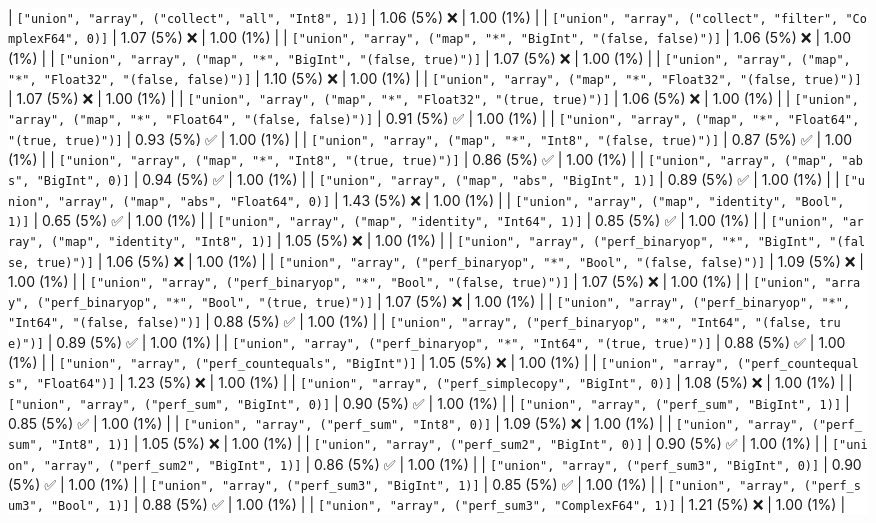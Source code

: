 | `["union", "array", ("collect", "all", "Int8", 1)]` | 1.06 (5%) :x: | 1.00 (1%)  |
| `["union", "array", ("collect", "filter", "ComplexF64", 0)]` | 1.07 (5%) :x: | 1.00 (1%)  |
| `["union", "array", ("map", "*", "BigInt", "(false, false)")]` | 1.06 (5%) :x: | 1.00 (1%)  |
| `["union", "array", ("map", "*", "BigInt", "(false, true)")]` | 1.07 (5%) :x: | 1.00 (1%)  |
| `["union", "array", ("map", "*", "Float32", "(false, false)")]` | 1.10 (5%) :x: | 1.00 (1%)  |
| `["union", "array", ("map", "*", "Float32", "(false, true)")]` | 1.07 (5%) :x: | 1.00 (1%)  |
| `["union", "array", ("map", "*", "Float32", "(true, true)")]` | 1.06 (5%) :x: | 1.00 (1%)  |
| `["union", "array", ("map", "*", "Float64", "(false, false)")]` | 0.91 (5%) :white_check_mark: | 1.00 (1%)  |
| `["union", "array", ("map", "*", "Float64", "(true, true)")]` | 0.93 (5%) :white_check_mark: | 1.00 (1%)  |
| `["union", "array", ("map", "*", "Int8", "(false, true)")]` | 0.87 (5%) :white_check_mark: | 1.00 (1%)  |
| `["union", "array", ("map", "*", "Int8", "(true, true)")]` | 0.86 (5%) :white_check_mark: | 1.00 (1%)  |
| `["union", "array", ("map", "abs", "BigInt", 0)]` | 0.94 (5%) :white_check_mark: | 1.00 (1%)  |
| `["union", "array", ("map", "abs", "BigInt", 1)]` | 0.89 (5%) :white_check_mark: | 1.00 (1%)  |
| `["union", "array", ("map", "abs", "Float64", 0)]` | 1.43 (5%) :x: | 1.00 (1%)  |
| `["union", "array", ("map", "identity", "Bool", 1)]` | 0.65 (5%) :white_check_mark: | 1.00 (1%)  |
| `["union", "array", ("map", "identity", "Int64", 1)]` | 0.85 (5%) :white_check_mark: | 1.00 (1%)  |
| `["union", "array", ("map", "identity", "Int8", 1)]` | 1.05 (5%) :x: | 1.00 (1%)  |
| `["union", "array", ("perf_binaryop", "*", "BigInt", "(false, true)")]` | 1.06 (5%) :x: | 1.00 (1%)  |
| `["union", "array", ("perf_binaryop", "*", "Bool", "(false, false)")]` | 1.09 (5%) :x: | 1.00 (1%)  |
| `["union", "array", ("perf_binaryop", "*", "Bool", "(false, true)")]` | 1.07 (5%) :x: | 1.00 (1%)  |
| `["union", "array", ("perf_binaryop", "*", "Bool", "(true, true)")]` | 1.07 (5%) :x: | 1.00 (1%)  |
| `["union", "array", ("perf_binaryop", "*", "Int64", "(false, false)")]` | 0.88 (5%) :white_check_mark: | 1.00 (1%)  |
| `["union", "array", ("perf_binaryop", "*", "Int64", "(false, true)")]` | 0.89 (5%) :white_check_mark: | 1.00 (1%)  |
| `["union", "array", ("perf_binaryop", "*", "Int64", "(true, true)")]` | 0.88 (5%) :white_check_mark: | 1.00 (1%)  |
| `["union", "array", ("perf_countequals", "BigInt")]` | 1.05 (5%) :x: | 1.00 (1%)  |
| `["union", "array", ("perf_countequals", "Float64")]` | 1.23 (5%) :x: | 1.00 (1%)  |
| `["union", "array", ("perf_simplecopy", "BigInt", 0)]` | 1.08 (5%) :x: | 1.00 (1%)  |
| `["union", "array", ("perf_sum", "BigInt", 0)]` | 0.90 (5%) :white_check_mark: | 1.00 (1%)  |
| `["union", "array", ("perf_sum", "BigInt", 1)]` | 0.85 (5%) :white_check_mark: | 1.00 (1%)  |
| `["union", "array", ("perf_sum", "Int8", 0)]` | 1.09 (5%) :x: | 1.00 (1%)  |
| `["union", "array", ("perf_sum", "Int8", 1)]` | 1.05 (5%) :x: | 1.00 (1%)  |
| `["union", "array", ("perf_sum2", "BigInt", 0)]` | 0.90 (5%) :white_check_mark: | 1.00 (1%)  |
| `["union", "array", ("perf_sum2", "BigInt", 1)]` | 0.86 (5%) :white_check_mark: | 1.00 (1%)  |
| `["union", "array", ("perf_sum3", "BigInt", 0)]` | 0.90 (5%) :white_check_mark: | 1.00 (1%)  |
| `["union", "array", ("perf_sum3", "BigInt", 1)]` | 0.85 (5%) :white_check_mark: | 1.00 (1%)  |
| `["union", "array", ("perf_sum3", "Bool", 1)]` | 0.88 (5%) :white_check_mark: | 1.00 (1%)  |
| `["union", "array", ("perf_sum3", "ComplexF64", 1)]` | 1.21 (5%) :x: | 1.00 (1%)  |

# # #

▸ Exercise aim: Looking over the records, find each line with the word "identity" and copy it.

▸ Output below:
| `["union", "array", ("map", "identity", "Bool", 1)]` | 0.65 (5%) :white_check_mark: | 1.00 (1%)  |
| `["union", "array", ("map", "identity", "Int64", 1)]` | 0.85 (5%) :white_check_mark: | 1.00 (1%)  |
| `["union", "array", ("map", "identity", "Int8", 1)]` | 1.05 (5%) :x: | 1.00 (1%)  |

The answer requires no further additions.